MOTSLAM: MOT-assisted monocular dynamic SLAM using single-view depth estimation
Hanwei Zhang, Hideaki Uchiyama, Shintaro Ono, Hiroshi Kawasaki

TL;DR
MOTSLAM is a monocular dynamic SLAM system that integrates multiple object tracking, neural network-based depth estimation, and joint optimization to accurately track both camera and dynamic objects in real-world scenarios.
Contribution
This paper introduces MOTSLAM, a novel monocular dynamic SLAM system that combines MOT, depth estimation, and joint bundle adjustment for improved dynamic scene understanding.
Findings
Achieves state-of-the-art performance on KITTI for camera ego-motion
Effectively tracks dynamic objects with 3D bounding boxes
Joint optimization enhances accuracy of static and dynamic map points
Abstract
Visual SLAM systems targeting static scenes have been developed with satisfactory accuracy and robustness.
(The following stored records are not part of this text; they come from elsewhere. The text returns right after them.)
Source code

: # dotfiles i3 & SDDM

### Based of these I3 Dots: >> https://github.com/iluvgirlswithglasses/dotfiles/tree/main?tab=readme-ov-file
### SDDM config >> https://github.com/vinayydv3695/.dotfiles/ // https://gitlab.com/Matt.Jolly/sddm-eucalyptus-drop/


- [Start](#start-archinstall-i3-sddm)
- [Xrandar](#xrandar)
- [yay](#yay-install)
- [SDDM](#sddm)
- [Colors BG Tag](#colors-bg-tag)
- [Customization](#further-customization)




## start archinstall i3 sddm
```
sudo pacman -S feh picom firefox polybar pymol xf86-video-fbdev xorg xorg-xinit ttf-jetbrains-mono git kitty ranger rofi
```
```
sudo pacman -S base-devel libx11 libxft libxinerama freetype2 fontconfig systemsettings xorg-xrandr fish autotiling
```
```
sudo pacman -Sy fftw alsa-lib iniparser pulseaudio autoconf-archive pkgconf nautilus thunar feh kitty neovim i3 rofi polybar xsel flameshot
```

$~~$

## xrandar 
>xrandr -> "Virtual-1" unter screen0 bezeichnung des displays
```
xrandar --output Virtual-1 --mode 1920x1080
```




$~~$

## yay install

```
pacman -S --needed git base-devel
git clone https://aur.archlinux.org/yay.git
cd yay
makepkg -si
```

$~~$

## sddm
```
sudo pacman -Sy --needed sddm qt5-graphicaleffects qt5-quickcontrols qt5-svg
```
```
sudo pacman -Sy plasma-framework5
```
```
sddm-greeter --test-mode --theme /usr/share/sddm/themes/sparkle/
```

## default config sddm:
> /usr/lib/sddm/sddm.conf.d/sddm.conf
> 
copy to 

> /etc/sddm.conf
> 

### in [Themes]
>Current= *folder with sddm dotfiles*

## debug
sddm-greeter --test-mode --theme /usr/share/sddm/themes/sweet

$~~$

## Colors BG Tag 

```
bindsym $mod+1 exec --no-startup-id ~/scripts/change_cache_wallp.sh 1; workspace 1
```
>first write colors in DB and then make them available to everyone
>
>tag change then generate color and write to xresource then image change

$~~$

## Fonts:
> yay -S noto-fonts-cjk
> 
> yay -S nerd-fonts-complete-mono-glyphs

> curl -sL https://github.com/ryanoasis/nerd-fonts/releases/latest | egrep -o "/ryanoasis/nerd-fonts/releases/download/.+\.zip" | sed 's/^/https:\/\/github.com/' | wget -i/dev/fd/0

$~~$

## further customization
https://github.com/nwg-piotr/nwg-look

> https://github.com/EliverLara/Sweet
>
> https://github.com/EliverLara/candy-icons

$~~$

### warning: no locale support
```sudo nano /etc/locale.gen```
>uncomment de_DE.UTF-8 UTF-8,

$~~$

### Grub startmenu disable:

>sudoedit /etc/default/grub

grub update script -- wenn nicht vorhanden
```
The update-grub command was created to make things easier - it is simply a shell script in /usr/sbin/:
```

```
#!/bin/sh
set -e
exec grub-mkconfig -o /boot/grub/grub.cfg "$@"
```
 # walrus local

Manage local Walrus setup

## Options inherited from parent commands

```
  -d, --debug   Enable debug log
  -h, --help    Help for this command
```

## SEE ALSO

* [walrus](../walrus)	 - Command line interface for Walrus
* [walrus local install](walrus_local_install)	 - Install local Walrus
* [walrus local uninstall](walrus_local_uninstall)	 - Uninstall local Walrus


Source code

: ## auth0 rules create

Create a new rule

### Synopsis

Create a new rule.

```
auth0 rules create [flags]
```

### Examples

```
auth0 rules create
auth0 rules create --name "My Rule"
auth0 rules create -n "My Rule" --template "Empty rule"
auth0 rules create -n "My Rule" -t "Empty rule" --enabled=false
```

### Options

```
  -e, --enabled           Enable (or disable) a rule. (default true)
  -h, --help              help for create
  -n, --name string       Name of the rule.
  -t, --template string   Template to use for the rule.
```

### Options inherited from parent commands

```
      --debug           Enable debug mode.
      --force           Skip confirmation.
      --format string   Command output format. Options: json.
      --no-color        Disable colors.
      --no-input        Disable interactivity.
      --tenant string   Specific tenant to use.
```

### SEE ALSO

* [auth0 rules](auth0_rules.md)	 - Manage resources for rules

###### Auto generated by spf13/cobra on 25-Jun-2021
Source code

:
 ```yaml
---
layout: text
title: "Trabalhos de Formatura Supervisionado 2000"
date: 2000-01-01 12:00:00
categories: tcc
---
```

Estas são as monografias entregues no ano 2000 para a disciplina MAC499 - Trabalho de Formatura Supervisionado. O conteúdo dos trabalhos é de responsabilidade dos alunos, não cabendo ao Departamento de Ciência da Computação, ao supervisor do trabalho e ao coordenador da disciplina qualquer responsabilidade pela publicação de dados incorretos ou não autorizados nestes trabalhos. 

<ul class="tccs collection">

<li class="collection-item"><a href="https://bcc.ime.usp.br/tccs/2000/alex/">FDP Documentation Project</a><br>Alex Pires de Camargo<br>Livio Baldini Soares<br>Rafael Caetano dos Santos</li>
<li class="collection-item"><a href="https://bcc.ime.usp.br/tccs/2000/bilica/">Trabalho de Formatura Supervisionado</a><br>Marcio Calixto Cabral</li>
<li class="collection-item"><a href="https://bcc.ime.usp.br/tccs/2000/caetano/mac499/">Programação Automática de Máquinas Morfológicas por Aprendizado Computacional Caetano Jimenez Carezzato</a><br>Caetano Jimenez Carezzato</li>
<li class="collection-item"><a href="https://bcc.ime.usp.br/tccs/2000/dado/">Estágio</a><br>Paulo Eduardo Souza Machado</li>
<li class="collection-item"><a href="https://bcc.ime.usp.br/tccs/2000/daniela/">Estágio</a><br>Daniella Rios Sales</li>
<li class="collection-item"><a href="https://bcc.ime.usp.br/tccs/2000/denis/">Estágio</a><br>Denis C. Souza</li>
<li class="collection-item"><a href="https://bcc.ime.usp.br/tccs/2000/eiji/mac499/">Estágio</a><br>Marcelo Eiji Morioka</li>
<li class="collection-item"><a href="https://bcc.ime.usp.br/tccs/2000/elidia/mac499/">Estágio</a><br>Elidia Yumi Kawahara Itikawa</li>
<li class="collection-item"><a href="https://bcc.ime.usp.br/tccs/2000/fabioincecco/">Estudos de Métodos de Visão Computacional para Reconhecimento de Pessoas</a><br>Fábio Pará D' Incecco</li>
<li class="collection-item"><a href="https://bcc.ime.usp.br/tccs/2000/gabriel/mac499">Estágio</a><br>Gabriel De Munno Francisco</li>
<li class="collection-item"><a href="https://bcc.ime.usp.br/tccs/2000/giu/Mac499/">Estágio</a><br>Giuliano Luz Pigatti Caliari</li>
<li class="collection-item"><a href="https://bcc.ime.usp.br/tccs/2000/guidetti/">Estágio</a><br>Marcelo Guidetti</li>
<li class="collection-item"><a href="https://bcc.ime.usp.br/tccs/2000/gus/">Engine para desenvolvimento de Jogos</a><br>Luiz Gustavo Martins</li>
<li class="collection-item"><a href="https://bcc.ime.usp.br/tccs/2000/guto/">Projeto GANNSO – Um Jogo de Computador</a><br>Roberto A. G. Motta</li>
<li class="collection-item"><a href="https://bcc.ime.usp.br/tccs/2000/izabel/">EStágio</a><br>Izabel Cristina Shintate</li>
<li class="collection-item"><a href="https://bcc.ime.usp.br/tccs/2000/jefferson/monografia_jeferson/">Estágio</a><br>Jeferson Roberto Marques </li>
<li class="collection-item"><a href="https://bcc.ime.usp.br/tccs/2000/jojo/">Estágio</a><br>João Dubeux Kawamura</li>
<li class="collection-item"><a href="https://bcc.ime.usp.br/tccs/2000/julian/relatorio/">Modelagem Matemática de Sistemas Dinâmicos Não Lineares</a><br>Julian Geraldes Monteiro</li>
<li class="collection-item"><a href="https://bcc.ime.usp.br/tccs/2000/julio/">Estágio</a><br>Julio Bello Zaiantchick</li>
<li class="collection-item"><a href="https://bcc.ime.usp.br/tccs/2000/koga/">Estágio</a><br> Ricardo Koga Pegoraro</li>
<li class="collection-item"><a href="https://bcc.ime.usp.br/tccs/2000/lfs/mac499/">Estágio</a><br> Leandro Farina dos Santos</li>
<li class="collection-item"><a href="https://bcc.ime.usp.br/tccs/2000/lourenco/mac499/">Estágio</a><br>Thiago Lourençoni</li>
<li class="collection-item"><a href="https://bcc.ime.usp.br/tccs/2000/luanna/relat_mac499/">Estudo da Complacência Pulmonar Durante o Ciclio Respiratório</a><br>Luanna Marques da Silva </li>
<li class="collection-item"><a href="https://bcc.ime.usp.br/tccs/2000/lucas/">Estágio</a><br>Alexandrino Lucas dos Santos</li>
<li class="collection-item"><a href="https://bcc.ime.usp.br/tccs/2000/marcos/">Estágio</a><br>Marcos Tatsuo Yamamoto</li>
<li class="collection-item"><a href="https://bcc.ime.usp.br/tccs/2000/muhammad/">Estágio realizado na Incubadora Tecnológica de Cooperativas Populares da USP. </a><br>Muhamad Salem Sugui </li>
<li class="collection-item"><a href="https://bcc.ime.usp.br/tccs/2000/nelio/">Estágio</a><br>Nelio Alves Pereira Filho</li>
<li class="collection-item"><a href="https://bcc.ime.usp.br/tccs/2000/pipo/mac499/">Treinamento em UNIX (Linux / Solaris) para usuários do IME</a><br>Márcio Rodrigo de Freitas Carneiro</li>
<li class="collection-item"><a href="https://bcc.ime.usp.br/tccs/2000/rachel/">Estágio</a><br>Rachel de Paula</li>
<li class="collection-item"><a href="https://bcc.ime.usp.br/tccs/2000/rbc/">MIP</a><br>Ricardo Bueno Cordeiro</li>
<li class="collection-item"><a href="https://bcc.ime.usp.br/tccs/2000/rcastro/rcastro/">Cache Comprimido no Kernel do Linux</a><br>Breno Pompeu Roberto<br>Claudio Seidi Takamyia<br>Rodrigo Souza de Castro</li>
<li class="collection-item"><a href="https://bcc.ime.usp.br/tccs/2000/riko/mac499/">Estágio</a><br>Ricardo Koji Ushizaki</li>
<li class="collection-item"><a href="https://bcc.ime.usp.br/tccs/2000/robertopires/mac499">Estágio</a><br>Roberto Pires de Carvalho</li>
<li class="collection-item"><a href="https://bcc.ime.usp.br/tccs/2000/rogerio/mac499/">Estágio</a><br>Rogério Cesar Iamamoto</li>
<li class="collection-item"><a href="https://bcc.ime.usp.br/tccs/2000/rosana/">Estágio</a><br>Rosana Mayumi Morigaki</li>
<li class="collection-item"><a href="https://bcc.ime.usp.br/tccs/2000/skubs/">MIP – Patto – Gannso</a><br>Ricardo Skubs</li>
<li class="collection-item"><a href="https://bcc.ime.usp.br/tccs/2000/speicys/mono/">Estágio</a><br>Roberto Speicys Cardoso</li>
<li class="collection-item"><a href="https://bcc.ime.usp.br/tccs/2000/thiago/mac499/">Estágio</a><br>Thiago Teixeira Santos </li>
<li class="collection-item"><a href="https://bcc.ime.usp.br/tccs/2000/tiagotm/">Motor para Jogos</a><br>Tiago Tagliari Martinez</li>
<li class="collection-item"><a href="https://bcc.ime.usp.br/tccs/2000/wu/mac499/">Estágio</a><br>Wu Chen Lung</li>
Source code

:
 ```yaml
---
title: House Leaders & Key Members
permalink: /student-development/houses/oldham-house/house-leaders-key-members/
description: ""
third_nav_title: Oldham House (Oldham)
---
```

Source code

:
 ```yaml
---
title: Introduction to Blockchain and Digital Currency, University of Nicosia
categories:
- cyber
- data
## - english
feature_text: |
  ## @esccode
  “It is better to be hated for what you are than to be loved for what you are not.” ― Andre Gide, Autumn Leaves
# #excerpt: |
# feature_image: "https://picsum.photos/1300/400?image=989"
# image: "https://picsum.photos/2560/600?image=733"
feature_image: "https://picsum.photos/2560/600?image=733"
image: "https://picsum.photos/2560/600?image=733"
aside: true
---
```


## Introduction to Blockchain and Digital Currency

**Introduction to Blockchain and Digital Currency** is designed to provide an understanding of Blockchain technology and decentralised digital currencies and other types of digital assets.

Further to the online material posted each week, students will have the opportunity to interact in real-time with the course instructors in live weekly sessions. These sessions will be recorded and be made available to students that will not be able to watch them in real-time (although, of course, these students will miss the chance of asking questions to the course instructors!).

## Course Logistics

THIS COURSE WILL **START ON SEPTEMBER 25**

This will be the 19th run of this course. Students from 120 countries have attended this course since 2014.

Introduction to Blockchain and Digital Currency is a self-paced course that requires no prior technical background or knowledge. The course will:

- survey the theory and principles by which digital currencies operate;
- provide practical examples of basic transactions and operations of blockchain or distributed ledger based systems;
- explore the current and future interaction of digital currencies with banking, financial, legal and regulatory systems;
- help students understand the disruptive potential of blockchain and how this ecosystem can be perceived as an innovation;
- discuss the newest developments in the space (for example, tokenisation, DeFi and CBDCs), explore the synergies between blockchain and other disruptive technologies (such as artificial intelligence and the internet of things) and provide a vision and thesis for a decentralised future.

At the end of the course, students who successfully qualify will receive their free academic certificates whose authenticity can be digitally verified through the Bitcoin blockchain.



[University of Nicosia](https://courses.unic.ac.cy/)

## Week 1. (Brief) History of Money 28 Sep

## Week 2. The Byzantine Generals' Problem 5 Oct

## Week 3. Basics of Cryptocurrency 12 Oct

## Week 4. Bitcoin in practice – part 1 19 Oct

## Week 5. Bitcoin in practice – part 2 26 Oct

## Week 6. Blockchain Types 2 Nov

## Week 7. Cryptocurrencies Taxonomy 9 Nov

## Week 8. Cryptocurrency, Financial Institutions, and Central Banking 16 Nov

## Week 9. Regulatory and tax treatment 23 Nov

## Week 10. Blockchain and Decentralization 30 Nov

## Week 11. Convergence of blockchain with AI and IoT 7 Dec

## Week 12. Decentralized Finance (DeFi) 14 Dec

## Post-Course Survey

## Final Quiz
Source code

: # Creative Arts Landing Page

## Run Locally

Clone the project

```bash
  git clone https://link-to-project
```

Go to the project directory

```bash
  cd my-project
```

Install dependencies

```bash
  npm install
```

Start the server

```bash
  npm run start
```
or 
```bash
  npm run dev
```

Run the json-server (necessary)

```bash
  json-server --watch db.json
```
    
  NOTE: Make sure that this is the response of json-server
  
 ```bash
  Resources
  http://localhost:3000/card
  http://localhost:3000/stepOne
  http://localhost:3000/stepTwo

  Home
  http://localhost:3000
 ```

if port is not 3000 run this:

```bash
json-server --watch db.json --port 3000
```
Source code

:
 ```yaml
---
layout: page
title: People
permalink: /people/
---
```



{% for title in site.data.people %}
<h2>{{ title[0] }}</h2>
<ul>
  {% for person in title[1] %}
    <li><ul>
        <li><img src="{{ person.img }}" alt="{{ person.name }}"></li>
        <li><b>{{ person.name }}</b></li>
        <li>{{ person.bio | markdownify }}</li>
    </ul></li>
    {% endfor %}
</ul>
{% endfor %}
Dynamic 3D object tracking has then become a significant capability in visual SLAM with the requirement of understanding dynamic surroundings in various scenarios including autonomous driving, augmented and virtual reality. However, performing dynamic SLAM solely with monocular images remains a challenging problem due to the difficulty of associating dynamic features and estimating their positions. In this paper, we present MOTSLAM, a dynamic visual SLAM system with the monocular configuration that tracks both poses and bounding boxes of dynamic objects. MOTSLAM first performs multiple object tracking (MOT) with associated both 2D and 3D bounding box detection to create initial 3D objects. Then, neural-network-based monocular depth estimation is applied to fetch the depth of…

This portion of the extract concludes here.